Exercise requirements: Pull every line from the records that has the word "input" in it.

[Records supplied Boundary: Start]

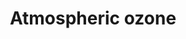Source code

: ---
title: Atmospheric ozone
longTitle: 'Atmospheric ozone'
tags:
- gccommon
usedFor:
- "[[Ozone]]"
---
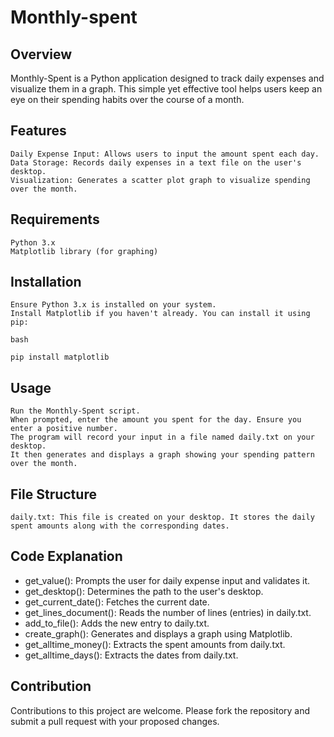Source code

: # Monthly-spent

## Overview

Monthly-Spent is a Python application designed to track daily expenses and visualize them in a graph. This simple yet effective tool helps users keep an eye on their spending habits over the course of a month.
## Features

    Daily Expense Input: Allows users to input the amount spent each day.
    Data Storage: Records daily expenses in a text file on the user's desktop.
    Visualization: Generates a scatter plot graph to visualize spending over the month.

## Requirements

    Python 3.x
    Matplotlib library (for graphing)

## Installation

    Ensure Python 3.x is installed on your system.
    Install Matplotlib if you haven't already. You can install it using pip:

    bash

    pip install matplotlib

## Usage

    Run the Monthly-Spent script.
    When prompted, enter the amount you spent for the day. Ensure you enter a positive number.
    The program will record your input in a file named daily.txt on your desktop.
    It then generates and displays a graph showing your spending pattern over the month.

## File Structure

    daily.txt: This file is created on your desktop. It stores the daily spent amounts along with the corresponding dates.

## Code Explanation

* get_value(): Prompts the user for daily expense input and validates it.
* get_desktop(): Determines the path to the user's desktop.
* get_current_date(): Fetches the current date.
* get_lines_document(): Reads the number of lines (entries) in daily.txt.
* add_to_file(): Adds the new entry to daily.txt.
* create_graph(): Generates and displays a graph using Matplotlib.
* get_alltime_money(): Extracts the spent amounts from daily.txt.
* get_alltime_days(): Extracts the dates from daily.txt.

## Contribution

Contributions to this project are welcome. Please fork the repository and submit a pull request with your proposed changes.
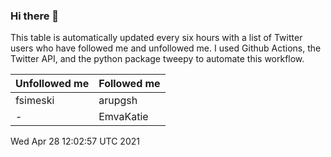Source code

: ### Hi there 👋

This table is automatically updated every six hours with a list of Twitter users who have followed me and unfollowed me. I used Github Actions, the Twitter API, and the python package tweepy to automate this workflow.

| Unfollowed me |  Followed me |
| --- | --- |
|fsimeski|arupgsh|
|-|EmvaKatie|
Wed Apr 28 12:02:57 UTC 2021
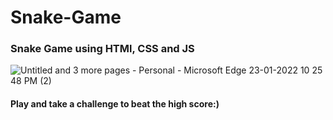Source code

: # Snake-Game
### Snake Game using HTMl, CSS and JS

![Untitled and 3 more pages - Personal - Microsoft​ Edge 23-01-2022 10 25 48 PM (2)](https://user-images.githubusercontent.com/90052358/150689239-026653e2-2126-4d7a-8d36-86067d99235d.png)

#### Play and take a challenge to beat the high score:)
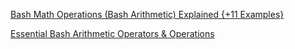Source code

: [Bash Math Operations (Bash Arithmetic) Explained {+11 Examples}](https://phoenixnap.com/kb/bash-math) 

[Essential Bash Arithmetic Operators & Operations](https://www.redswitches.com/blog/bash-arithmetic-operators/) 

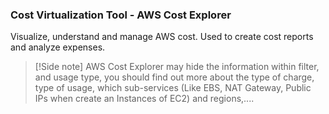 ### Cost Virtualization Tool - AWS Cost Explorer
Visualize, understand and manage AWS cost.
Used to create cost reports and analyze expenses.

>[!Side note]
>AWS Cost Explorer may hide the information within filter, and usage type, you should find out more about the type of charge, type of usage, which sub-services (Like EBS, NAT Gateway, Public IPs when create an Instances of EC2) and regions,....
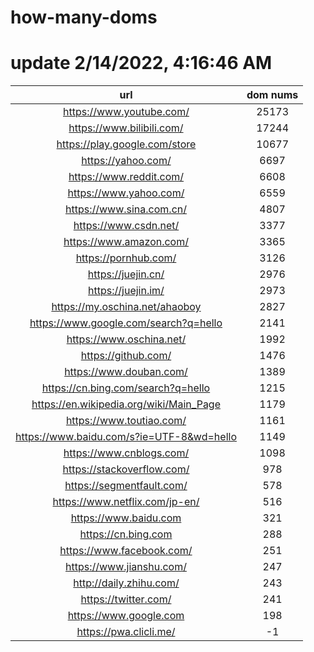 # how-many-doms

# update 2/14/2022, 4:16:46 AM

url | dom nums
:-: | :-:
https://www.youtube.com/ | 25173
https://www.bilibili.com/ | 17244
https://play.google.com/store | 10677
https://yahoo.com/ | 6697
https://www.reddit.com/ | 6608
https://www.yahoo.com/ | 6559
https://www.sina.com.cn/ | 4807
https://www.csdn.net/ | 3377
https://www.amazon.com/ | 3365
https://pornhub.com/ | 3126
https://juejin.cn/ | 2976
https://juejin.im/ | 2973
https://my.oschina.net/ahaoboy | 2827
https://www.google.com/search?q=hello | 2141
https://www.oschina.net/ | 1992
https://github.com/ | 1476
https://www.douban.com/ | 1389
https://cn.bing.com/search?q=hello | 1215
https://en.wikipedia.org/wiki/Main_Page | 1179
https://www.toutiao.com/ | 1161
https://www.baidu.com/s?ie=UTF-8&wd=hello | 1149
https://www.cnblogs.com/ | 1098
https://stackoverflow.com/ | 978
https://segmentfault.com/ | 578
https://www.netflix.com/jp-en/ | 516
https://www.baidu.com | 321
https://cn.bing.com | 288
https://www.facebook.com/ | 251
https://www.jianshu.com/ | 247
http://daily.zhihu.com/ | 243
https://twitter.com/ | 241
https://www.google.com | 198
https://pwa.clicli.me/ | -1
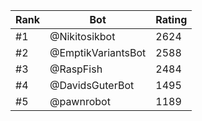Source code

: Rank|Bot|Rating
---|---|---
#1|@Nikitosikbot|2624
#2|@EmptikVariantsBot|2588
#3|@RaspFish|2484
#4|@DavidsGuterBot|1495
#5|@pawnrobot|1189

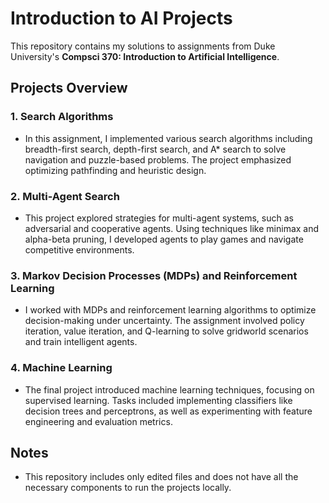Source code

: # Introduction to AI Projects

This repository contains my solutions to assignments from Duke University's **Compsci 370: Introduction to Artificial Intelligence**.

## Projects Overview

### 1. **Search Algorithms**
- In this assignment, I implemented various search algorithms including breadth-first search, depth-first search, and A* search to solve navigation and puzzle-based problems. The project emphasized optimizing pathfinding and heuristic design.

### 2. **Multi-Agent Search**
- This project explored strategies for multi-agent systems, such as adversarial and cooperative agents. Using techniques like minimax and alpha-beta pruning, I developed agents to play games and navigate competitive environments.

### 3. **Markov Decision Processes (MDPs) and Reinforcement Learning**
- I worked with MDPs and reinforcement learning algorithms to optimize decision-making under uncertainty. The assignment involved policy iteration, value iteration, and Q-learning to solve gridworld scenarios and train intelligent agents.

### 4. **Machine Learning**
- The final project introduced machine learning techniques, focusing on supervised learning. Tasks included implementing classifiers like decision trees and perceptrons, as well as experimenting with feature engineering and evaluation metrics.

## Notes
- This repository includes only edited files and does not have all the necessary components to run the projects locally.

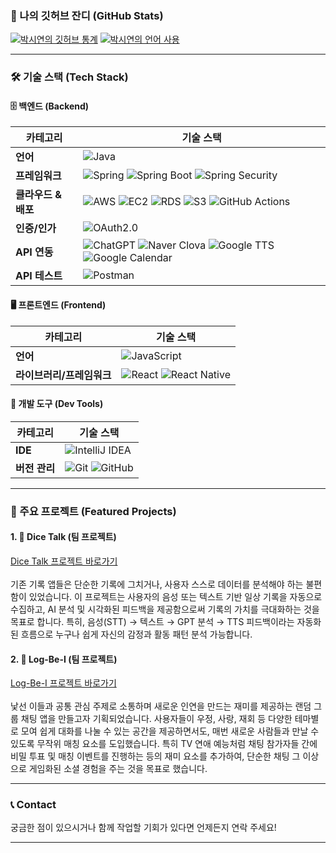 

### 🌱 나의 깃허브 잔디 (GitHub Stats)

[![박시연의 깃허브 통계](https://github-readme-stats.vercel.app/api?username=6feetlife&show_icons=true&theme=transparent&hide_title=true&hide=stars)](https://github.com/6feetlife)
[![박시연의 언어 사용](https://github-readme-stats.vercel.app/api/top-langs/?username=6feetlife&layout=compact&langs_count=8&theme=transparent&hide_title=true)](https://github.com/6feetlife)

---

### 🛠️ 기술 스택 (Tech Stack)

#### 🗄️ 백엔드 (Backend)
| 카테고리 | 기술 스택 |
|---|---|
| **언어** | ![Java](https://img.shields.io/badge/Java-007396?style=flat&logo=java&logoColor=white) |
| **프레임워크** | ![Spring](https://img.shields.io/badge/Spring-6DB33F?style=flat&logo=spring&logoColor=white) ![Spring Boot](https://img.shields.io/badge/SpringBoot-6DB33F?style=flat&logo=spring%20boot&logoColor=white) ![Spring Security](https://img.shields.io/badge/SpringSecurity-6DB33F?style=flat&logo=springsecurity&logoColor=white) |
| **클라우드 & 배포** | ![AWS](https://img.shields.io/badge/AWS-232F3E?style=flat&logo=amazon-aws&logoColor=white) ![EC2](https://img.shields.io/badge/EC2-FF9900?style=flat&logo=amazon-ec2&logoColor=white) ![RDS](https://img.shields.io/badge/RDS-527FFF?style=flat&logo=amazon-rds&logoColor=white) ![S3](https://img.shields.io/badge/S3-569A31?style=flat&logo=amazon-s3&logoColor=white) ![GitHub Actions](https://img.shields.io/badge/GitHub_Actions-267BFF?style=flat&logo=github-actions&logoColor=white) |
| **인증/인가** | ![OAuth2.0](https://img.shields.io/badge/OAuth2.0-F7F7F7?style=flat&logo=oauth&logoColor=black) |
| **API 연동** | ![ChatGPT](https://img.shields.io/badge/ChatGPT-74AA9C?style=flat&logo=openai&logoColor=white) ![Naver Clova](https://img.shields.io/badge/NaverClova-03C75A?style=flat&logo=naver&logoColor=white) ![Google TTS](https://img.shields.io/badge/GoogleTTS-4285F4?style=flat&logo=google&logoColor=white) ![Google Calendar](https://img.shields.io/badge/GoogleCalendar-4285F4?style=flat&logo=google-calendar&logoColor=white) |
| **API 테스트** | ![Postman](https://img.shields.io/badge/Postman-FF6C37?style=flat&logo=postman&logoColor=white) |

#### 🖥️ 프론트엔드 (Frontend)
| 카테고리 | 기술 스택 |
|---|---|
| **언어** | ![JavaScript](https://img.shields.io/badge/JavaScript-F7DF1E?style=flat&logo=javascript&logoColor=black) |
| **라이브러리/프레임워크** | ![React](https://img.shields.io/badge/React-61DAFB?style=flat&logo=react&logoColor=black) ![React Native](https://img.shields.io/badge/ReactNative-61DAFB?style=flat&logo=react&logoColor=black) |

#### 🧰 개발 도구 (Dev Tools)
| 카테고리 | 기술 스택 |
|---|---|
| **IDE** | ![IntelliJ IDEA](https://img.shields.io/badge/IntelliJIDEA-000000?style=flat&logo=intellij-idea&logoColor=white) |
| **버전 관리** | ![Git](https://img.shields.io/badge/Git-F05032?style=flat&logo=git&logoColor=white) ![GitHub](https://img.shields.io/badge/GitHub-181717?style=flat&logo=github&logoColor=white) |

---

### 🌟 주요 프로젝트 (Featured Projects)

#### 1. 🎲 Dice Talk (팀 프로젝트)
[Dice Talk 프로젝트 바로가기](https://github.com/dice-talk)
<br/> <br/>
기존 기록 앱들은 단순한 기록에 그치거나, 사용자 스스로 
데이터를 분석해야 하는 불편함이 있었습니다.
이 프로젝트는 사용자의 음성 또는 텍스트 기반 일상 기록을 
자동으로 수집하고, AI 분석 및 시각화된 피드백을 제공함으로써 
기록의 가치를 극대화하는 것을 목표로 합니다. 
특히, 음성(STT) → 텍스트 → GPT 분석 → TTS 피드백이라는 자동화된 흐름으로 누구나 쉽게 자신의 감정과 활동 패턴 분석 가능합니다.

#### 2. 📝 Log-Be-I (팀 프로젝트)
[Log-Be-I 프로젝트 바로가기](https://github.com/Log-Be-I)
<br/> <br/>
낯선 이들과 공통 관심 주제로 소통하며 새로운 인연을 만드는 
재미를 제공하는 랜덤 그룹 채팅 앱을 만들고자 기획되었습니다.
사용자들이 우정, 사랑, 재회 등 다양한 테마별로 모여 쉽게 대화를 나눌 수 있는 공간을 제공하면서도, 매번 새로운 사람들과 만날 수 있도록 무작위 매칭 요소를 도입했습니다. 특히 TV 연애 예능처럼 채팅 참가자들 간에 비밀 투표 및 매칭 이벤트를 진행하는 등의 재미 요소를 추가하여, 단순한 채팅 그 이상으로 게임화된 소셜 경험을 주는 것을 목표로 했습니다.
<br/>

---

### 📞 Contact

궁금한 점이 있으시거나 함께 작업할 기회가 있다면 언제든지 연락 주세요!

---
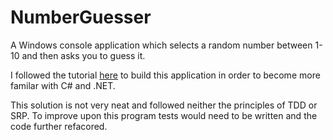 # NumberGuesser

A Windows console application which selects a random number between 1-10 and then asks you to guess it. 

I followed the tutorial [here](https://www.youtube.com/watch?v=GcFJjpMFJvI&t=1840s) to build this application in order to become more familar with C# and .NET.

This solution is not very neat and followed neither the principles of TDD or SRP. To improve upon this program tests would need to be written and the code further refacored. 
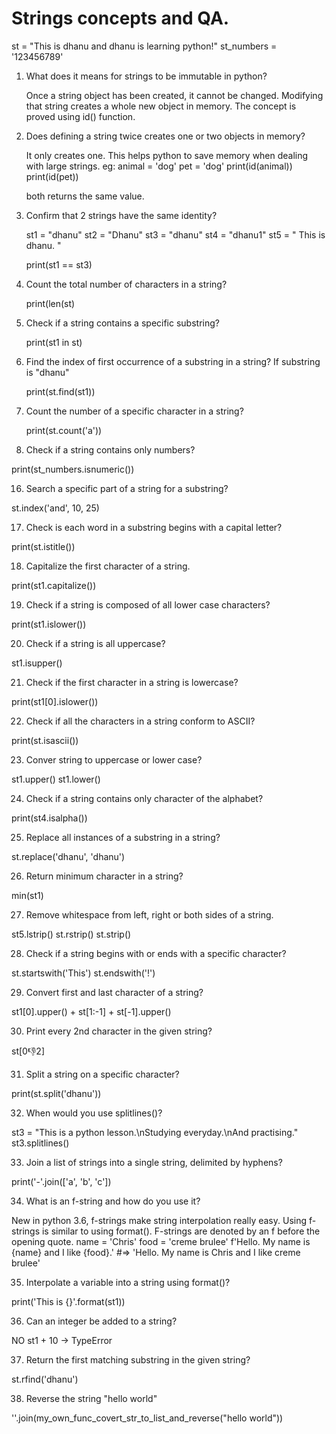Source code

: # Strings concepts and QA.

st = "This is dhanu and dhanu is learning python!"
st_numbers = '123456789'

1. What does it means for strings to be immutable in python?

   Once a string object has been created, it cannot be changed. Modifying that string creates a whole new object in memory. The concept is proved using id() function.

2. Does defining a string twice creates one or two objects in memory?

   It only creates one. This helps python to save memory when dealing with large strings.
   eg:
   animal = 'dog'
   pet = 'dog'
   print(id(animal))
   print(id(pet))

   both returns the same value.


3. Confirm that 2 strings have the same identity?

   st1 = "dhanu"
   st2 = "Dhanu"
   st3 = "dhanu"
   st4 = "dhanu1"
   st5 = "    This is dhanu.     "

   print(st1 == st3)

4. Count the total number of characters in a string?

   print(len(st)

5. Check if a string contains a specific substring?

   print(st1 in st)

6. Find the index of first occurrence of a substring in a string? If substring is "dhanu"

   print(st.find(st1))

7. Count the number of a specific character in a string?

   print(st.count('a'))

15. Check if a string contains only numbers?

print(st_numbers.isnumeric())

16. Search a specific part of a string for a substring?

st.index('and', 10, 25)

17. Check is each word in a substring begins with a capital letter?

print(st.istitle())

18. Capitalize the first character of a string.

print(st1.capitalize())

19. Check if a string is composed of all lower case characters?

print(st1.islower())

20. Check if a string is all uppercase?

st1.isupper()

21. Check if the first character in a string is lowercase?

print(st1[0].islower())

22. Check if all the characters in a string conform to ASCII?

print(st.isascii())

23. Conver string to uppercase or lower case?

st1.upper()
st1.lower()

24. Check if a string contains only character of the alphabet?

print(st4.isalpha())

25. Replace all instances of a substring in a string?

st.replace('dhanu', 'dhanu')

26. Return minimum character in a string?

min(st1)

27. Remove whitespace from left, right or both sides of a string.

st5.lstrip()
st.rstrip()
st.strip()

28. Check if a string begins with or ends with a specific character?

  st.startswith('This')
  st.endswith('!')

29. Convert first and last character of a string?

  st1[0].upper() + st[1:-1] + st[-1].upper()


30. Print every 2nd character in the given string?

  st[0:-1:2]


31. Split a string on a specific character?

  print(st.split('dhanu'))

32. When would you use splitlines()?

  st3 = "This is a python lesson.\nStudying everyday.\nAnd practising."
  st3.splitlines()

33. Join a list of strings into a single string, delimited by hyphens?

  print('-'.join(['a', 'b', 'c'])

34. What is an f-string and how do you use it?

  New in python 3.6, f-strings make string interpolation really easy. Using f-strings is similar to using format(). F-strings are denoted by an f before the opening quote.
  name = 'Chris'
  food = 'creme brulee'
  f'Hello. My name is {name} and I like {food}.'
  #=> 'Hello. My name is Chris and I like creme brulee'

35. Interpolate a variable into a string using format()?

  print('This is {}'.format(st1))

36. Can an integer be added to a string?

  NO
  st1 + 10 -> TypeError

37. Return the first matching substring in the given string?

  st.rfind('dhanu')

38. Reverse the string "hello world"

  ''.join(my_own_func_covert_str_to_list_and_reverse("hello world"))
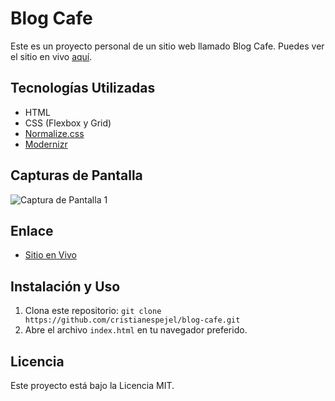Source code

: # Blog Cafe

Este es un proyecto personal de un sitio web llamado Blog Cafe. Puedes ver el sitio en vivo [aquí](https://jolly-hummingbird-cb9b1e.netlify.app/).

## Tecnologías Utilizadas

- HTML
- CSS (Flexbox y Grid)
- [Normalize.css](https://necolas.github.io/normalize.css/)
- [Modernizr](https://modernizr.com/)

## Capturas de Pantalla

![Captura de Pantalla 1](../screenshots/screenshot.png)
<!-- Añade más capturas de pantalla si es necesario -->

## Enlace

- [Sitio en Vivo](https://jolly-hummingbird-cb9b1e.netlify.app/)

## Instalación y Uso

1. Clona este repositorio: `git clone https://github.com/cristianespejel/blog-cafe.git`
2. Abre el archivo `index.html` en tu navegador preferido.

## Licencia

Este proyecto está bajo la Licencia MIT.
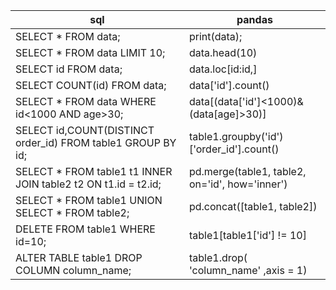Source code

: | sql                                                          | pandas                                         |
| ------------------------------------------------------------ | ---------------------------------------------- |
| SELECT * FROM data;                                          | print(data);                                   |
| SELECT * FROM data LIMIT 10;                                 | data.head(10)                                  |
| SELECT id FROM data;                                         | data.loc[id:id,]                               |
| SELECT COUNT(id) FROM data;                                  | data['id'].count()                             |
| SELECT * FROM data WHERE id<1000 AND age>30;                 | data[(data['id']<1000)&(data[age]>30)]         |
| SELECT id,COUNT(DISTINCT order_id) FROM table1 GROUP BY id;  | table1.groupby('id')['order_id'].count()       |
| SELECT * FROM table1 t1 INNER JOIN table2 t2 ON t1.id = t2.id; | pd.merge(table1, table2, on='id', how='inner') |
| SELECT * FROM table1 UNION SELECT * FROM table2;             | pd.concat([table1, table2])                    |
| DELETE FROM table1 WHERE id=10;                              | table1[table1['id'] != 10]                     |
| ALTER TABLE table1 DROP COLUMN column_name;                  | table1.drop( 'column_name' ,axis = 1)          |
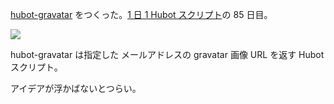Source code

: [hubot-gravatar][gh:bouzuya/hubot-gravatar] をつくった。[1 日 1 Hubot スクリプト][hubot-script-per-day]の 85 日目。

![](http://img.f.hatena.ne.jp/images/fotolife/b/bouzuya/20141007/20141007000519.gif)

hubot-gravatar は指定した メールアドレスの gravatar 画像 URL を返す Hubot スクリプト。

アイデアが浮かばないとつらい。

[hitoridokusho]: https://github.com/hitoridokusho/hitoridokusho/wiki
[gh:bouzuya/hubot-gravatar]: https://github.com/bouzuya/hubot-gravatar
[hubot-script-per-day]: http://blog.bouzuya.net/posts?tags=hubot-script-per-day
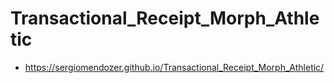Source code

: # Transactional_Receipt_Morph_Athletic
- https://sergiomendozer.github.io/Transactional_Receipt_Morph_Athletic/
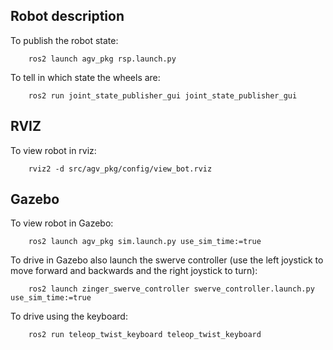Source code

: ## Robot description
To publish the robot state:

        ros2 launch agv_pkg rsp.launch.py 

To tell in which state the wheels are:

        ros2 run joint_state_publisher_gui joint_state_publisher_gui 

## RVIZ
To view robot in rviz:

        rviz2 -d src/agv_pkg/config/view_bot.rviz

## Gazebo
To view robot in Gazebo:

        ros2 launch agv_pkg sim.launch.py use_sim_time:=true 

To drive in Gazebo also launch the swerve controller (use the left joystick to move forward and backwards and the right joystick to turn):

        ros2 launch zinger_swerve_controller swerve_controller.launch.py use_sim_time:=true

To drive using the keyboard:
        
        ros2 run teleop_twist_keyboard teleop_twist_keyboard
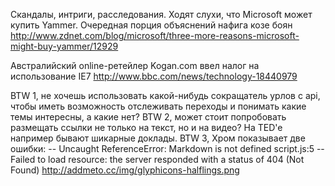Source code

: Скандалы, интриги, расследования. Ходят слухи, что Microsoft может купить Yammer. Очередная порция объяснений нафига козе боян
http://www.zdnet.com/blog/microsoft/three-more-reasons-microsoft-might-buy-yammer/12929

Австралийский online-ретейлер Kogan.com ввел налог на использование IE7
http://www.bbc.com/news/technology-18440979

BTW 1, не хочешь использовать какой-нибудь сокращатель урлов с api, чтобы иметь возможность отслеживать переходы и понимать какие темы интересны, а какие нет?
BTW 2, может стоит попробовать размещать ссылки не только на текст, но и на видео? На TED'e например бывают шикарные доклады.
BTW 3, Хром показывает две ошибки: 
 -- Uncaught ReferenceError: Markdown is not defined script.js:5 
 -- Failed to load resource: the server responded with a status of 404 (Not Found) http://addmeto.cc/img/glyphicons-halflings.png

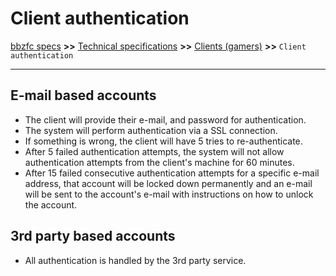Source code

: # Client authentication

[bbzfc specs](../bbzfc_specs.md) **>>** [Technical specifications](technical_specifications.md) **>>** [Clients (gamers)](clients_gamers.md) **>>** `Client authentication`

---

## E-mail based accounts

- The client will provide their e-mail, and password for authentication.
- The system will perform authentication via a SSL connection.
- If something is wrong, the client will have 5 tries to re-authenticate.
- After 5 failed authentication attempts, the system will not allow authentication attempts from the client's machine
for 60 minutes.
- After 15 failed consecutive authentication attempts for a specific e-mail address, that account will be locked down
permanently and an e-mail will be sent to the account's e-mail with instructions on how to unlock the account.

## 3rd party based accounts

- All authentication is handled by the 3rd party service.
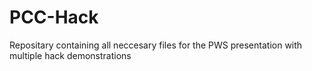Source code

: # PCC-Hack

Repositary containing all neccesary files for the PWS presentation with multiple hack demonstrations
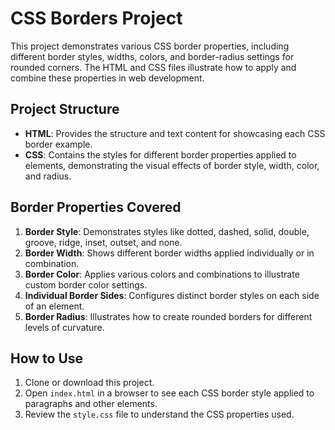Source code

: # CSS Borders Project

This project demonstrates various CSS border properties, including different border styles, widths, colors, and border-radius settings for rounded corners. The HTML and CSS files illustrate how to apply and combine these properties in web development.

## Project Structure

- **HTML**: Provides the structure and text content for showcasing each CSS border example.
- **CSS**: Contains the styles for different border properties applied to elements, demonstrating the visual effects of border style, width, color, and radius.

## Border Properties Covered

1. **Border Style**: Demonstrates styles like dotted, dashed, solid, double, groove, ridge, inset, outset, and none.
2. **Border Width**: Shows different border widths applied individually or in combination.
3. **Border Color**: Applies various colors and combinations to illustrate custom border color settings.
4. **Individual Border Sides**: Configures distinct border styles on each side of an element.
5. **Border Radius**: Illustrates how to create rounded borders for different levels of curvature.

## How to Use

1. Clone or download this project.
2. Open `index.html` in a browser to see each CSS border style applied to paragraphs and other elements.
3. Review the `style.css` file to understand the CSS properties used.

[Records supplied Boundary: End]

Response area:
    Daily Expense Input: Allows users to input the amount spent each day.
    The program will record your input in a file named daily.txt on your desktop.
* get_value(): Prompts the user for daily expense input and validates it.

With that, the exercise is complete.